History of Japanese
Calligraphy - Part 2

Ono no Toufuu, was considered one of the 10th century sanseki (三蹟, lit. “three brush traces”), along with two other individuals Fujiwara no Sukemasa (藤原佐理, 944 – 998) and Fujiwara no Yukinari (藤原行成, 972 – 1027).

Gyokusen-jo (fragment) (玉泉帖), calligraphy by Ono no Michikaze, cursive script, Heian period, 10th century C.E., Tokyo Imperial Household collection.

Michikaze was so talented, that he was accepted to serve at the imperial quarters at the age of 27. He was a diligent calligrapher and his style was naturally powerful yet easy for the soul to appreciate. The other two of the sanseki, greatly contributed to developing further what Michikaze started.

A good example of work that not only displays Michikaze’s potential and artistic capacity but also how versatile his style was, is Gyokusen Jou (玉泉帖), a kansubon (巻子本, lit. “a rolled book”) with poems that were composed during Tang dynasty (唐朝, 618 – 907) in China. It is also a great masterpiece of wayoushodou, full of surprising rhythm, extremes in proportional scaling, wide variety of line strength, slow brush traces suddenly rushing through paper, mocking the changes of the emotional states of the artist.

Wayoushodou was based on sougana (草仮名, cursive kana) and Kana (かな, calligraphy script), which derive from manyougana (万葉仮名, “kana of ten thousand leaves”). It was a result of pursuing aesthetics native to Japan, by members of the upper class.

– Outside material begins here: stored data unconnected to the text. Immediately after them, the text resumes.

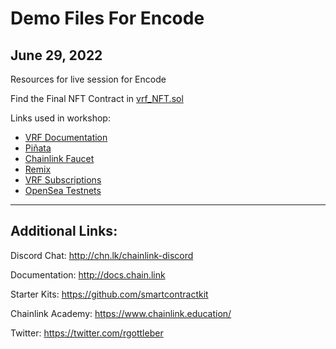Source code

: # Demo Files For Encode 
## June 29, 2022 

Resources for live session for Encode

Find the Final NFT Contract in [vrf_NFT.sol](vrf_NFT.sol)

Links used in workshop: 
* [VRF Documentation](https://docs.chain.link/docs/chainlink-vrf/)
* [Piñata](https://www.pinata.cloud/)
* [Chainlink Faucet](https://faucets.chain.link/rinkeby)
* [Remix](https://remix.ethereum.org/)
* [VRF Subscriptions](https://vrf.chain.link/)
* [OpenSea Testnets](https://testnets.opensea.io/)
---
## Additional Links:

Discord Chat: http://chn.lk/chainlink-discord 

Documentation: http://docs.chain.link 

Starter Kits: https://github.com/smartcontractkit

Chainlink Academy: https://www.chainlink.education/ 

Twitter: https://twitter.com/rgottleber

Poem by Ki no Tsurayuki from the “Collection of poems by 36 people” ( 三十六人歌集), kana, Heian period, 12th century C.E

Manyougana was a remedy for grammatical differences between Chinese and Japanese languages which this new writing system had to face. Manyougana was then applied as grammatical fillings, postfixes, particles, etc. It was nothing else than kanji used purely for phonetic reasons.

Imagine how difficult it must have been to read texts with some kanji playing semantic roles and others reflecting only sounds (though they bore their own abstract meanings anyway, like any other Chinese characters). Around the 12th century there were approximately 1000 kanji in use as manyougana.

Sougana is nothing else but manyougana in Cursive script, thus in sousho (草書). Simplified sougana gave birth to modern hiragana (平仮名) which is used in a unique Japanese calligraphy script - Kana.